■ **Required action**
The lines of the records that include "topic" should all be copied.

■ **Material shown**

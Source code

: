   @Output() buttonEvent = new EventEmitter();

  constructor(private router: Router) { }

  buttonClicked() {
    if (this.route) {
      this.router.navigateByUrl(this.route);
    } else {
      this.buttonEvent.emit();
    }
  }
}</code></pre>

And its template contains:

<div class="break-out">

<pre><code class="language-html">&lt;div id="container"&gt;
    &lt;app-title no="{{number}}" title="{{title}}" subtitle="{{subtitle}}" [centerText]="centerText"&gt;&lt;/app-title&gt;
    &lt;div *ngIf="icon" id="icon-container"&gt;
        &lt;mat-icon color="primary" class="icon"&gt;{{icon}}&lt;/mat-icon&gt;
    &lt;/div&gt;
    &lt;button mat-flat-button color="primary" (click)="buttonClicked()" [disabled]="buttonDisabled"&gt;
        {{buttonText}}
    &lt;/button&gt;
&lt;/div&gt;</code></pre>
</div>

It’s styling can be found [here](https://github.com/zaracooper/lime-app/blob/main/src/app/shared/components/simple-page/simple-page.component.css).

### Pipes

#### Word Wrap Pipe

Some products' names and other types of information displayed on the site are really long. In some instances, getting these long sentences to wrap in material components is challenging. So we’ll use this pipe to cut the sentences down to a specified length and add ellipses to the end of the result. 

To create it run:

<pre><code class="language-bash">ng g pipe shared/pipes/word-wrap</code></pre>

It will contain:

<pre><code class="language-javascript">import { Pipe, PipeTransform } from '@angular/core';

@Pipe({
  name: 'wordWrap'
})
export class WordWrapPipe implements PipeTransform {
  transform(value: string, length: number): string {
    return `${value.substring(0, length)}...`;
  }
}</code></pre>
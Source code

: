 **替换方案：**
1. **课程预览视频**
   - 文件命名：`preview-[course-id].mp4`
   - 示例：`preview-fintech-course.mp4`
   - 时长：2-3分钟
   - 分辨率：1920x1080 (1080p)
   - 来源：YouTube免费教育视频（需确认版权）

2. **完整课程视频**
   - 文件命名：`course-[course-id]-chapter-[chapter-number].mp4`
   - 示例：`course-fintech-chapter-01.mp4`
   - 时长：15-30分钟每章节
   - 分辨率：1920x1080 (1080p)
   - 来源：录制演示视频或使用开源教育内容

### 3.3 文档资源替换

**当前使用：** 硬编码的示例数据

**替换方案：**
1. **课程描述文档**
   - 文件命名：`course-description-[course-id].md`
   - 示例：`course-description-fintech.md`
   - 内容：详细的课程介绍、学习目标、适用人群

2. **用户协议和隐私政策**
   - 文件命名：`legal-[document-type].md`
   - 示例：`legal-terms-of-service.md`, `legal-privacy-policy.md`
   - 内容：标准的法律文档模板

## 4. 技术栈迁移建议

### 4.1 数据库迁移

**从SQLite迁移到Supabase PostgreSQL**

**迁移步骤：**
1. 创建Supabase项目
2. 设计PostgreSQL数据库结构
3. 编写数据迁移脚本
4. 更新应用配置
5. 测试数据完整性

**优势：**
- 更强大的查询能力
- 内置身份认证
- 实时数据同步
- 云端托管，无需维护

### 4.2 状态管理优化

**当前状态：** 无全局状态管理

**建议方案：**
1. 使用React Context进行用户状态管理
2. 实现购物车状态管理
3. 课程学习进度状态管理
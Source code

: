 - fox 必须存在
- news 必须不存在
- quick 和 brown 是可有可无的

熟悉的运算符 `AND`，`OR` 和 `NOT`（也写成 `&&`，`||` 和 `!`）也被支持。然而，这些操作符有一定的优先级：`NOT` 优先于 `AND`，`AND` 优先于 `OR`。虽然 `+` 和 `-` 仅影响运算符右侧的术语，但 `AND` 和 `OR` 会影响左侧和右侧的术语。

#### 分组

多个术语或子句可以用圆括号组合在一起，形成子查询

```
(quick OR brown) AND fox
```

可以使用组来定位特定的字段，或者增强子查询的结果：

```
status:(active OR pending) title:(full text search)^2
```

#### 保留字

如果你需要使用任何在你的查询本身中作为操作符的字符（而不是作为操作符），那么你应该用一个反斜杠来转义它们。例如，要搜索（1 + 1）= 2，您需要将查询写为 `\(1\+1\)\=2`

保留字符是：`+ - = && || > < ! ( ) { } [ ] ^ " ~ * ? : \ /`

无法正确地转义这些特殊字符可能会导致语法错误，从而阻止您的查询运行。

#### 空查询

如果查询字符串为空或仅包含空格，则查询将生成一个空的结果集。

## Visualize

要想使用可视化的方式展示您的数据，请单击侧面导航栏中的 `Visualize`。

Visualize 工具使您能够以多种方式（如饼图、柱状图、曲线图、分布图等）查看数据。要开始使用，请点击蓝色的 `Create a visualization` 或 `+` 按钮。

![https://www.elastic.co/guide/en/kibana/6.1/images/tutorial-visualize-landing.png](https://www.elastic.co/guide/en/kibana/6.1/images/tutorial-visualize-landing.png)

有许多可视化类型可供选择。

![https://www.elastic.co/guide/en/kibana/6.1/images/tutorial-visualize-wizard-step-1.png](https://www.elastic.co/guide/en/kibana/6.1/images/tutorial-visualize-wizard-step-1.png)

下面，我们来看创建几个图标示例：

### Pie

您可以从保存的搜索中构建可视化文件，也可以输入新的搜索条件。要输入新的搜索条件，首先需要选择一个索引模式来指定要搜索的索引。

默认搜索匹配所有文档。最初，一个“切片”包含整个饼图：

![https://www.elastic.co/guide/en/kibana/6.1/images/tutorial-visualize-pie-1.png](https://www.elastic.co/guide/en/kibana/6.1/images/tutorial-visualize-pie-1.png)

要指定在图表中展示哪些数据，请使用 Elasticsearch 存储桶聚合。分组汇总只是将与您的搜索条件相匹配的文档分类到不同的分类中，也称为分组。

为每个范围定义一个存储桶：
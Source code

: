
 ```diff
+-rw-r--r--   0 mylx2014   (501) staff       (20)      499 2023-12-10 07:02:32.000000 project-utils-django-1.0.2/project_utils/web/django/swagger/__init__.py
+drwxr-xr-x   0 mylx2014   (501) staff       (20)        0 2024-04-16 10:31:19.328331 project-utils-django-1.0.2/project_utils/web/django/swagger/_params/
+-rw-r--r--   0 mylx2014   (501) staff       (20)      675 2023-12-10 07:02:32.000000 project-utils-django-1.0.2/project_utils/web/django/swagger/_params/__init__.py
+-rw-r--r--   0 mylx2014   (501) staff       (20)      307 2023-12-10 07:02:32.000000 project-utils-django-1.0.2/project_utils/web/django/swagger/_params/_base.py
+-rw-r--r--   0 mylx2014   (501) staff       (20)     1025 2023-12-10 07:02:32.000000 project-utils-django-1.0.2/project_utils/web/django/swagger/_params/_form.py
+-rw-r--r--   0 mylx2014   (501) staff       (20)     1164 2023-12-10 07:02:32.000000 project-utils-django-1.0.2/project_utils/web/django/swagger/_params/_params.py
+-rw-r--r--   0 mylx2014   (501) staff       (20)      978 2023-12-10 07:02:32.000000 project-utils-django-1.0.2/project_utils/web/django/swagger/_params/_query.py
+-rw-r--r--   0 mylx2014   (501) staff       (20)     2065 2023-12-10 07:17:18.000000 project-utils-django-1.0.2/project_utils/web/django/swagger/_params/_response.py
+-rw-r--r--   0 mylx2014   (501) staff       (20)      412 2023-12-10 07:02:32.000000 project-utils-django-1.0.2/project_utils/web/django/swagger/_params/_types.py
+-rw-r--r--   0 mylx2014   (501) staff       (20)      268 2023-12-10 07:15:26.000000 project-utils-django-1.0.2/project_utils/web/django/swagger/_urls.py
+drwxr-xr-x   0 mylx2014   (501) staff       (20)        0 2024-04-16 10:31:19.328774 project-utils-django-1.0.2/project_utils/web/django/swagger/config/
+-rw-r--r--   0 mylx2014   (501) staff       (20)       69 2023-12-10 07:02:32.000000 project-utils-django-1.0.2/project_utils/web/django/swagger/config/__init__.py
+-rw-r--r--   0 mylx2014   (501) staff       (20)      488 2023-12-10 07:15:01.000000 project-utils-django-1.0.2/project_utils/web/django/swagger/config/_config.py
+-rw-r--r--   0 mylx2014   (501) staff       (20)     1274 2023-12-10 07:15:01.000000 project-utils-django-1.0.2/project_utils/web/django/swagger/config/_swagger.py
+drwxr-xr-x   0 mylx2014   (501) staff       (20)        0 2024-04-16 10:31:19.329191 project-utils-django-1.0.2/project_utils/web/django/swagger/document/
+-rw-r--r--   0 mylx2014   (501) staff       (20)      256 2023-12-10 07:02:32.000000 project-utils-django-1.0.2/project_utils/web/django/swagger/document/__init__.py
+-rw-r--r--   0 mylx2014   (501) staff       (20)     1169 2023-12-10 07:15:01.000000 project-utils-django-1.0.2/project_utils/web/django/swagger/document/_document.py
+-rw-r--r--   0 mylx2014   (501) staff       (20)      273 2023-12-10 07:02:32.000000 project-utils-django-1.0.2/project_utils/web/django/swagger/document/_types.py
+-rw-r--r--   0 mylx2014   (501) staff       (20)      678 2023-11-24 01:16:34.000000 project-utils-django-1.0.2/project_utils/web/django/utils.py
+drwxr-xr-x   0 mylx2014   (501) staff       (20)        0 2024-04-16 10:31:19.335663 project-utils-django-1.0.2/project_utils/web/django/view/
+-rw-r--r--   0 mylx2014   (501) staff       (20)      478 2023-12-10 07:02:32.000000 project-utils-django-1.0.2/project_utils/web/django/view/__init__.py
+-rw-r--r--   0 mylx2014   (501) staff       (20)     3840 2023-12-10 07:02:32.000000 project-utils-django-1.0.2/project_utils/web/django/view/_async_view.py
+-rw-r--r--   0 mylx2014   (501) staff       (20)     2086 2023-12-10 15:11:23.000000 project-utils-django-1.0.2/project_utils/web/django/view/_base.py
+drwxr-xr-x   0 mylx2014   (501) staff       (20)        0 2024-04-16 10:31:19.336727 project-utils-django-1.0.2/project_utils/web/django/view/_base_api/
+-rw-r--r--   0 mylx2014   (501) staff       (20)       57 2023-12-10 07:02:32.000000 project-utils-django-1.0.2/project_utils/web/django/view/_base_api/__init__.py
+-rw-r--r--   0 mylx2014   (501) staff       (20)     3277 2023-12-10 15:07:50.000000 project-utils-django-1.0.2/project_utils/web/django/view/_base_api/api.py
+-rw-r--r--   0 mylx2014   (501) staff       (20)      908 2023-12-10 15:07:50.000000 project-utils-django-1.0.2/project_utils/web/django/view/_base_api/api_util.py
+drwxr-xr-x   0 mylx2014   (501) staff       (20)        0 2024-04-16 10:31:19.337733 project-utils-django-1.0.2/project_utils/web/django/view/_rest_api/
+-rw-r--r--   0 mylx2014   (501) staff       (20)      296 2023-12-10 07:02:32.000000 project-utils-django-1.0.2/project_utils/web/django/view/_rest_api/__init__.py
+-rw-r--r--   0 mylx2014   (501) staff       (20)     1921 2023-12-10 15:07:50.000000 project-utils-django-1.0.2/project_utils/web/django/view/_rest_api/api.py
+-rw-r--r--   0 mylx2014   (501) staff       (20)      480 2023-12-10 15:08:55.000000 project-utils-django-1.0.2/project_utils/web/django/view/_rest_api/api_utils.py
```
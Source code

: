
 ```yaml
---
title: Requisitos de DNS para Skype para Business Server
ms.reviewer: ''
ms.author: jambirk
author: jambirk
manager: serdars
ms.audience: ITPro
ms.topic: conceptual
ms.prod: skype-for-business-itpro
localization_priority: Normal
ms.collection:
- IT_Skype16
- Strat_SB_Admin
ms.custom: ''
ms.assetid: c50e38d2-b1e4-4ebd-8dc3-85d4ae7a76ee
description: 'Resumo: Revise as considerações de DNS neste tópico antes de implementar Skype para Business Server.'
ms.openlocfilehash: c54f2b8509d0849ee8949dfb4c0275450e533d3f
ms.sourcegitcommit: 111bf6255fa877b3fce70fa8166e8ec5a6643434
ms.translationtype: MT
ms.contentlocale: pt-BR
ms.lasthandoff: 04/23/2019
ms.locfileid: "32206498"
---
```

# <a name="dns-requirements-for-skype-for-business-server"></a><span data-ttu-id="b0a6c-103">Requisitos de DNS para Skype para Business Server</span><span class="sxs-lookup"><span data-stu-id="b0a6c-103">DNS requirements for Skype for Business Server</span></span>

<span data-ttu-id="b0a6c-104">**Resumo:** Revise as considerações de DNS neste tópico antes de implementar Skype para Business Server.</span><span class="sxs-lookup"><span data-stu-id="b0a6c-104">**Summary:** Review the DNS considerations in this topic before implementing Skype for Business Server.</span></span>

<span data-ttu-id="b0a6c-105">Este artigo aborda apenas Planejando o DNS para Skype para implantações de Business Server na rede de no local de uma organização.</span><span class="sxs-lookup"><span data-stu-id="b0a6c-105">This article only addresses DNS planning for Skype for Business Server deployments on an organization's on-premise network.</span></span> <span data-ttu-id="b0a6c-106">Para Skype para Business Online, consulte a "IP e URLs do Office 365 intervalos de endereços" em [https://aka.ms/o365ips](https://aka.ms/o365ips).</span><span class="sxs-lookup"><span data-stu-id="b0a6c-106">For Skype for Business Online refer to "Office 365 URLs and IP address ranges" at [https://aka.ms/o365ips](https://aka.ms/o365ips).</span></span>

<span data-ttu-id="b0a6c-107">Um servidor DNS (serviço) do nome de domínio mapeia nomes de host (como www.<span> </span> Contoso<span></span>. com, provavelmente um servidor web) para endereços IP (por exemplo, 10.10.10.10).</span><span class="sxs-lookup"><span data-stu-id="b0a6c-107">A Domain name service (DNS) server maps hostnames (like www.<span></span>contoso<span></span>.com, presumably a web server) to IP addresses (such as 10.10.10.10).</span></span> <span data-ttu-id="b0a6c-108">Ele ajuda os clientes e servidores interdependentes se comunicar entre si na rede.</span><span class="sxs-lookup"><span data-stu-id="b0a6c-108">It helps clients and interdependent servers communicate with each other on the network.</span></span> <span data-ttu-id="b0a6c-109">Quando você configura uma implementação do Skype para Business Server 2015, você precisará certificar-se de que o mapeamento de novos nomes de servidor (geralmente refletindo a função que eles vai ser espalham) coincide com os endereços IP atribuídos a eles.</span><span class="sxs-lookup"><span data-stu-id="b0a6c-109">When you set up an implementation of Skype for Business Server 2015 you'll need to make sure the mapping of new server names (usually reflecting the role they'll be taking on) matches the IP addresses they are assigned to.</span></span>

■ **Your solution**
ms.topic: conceptual
<span data-ttu-id="b0a6c-104">**Resumo:** Revise as considerações de DNS neste tópico antes de implementar Skype para Business Server.</span><span class="sxs-lookup"><span data-stu-id="b0a6c-104">**Summary:** Review the DNS considerations in this topic before implementing Skype for Business Server.</span></span>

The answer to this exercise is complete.